- _Excerpted records_:

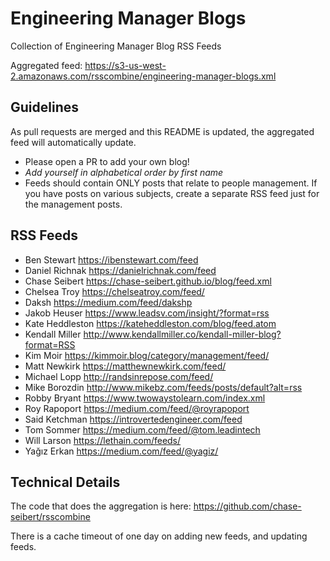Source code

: # Engineering Manager Blogs

Collection of Engineering Manager Blog RSS Feeds

Aggregated feed: https://s3-us-west-2.amazonaws.com/rsscombine/engineering-manager-blogs.xml

## Guidelines

As pull requests are merged and this README is updated, the aggregated feed will automatically update.

- Please open a PR to add your own blog!
- *Add yourself in alphabetical order by first name*
- Feeds should contain ONLY posts that relate to people management. If you have posts on various subjects, create a separate RSS feed just for the management posts.

## RSS Feeds

- Ben Stewart https://ibenstewart.com/feed
- Daniel Richnak https://danielrichnak.com/feed
- Chase Seibert https://chase-seibert.github.io/blog/feed.xml
- Chelsea Troy https://chelseatroy.com/feed/
- Daksh https://medium.com/feed/dakshp
- Jakob Heuser https://www.leadsv.com/insight/?format=rss
- Kate Heddleston https://kateheddleston.com/blog/feed.atom
- Kendall Miller http://www.kendallmiller.co/kendall-miller-blog?format=RSS
- Kim Moir https://kimmoir.blog/category/management/feed/
- Matt Newkirk https://matthewnewkirk.com/feed/
- Michael Lopp http://randsinrepose.com/feed/
- Mike Borozdin http://www.mikebz.com/feeds/posts/default?alt=rss
- Robby Bryant https://www.twowaystolearn.com/index.xml
- Roy Rapoport https://medium.com/feed/@royrapoport
- Said Ketchman https://introvertedengineer.com/feed
- Tom Sommer https://medium.com/feed/@tom.leadintech
- Will Larson https://lethain.com/feeds/
- Yağız Erkan https://medium.com/feed/@yagiz/

## Technical Details

The code that does the aggregation is here: https://github.com/chase-seibert/rsscombine

There is a cache timeout of one day on adding new feeds, and updating feeds.

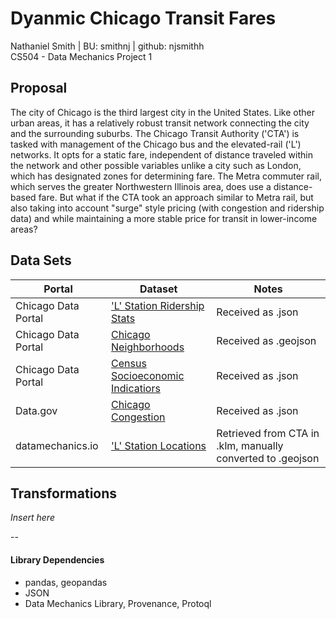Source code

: 
# Dyanmic Chicago Transit Fares
Nathaniel Smith | BU: smithnj | github: njsmithh </br>
CS504 - Data Mechanics Project 1

## Proposal
The city of Chicago is the third largest city in the United States. Like other urban areas, it has a relatively robust transit network connecting the city and the surrounding suburbs. The Chicago Transit Authority ('CTA') is tasked with management of the Chicago bus and the elevated-rail ('L') networks. It opts for a static fare, independent of distance traveled within the network and other possible variables unlike a city such as London, which has designated zones for determining fare. The Metra commuter rail, which serves the greater Northwestern Illinois area, does use a distance-based fare. But what if the CTA took an approach similar to Metra rail, but also taking into account "surge" style pricing (with congestion and ridership data) and while maintaining a more stable price for transit in lower-income areas?

## Data Sets

| Portal   | Dataset                                                                                                                             | Notes 
|----------|-------------------------------------------------------------------------------------------------------------------------------------| ----
| Chicago Data Portal      | ['L' Station Ridership Stats](https://data.cityofchicago.org/Transportation/CTA-Ridership-L-Station-Entries-Daily-Totals/5neh-572f) | Received as .json
| Chicago Data Portal    | [Chicago Neighborhoods](https://data.cityofchicago.org/Facilities-Geographic-Boundaries/Boundaries-Neighborhoods/bbvz-uum9) | Received as .geojson                                                                                                       |
| Chicago Data Portal    | [Census Socioeconomic Indicatiors](https://data.cityofchicago.org/Health-Human-Services/Census-Data-Selected-socioeconomic-indicators-in-C/kn9c-c2s2)    |Received as .json
| Data.gov | [Chicago Congestion](https://catalog.data.gov/dataset/chicago-traffic-tracker-historical-congestion-estimates-by-region-a0e83)    | Received as .json                                             |                                                                                                         |
| datamechanics.io      | ['L' Station Locations](http://datamechanics.io/?prefix=smithnj/) | Retrieved from CTA in .klm, manually converted to .geojson

## Transformations
_Insert here_


--
#### Library Dependencies
* pandas, geopandas
* JSON
* Data Mechanics Library, Provenance, Protoql

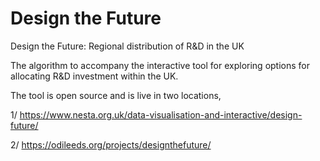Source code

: # Design the Future
Design the Future: Regional distribution of R&amp;D in the UK

The algorithm to accompany the interactive tool for exploring options for allocating R&D investment within the UK.

The tool is open source and is live in two locations,

1/ https://www.nesta.org.uk/data-visualisation-and-interactive/design-future/

2/ https://odileeds.org/projects/designthefuture/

- _Task goal_: Filter the entries above down to the lines containing the word "smithnj".

- _Output for this task_:
Nathaniel Smith | BU: smithnj | github: njsmithh </br>
| datamechanics.io      | ['L' Station Locations](http://datamechanics.io/?prefix=smithnj/) | Retrieved from CTA in .klm, manually converted to .geojson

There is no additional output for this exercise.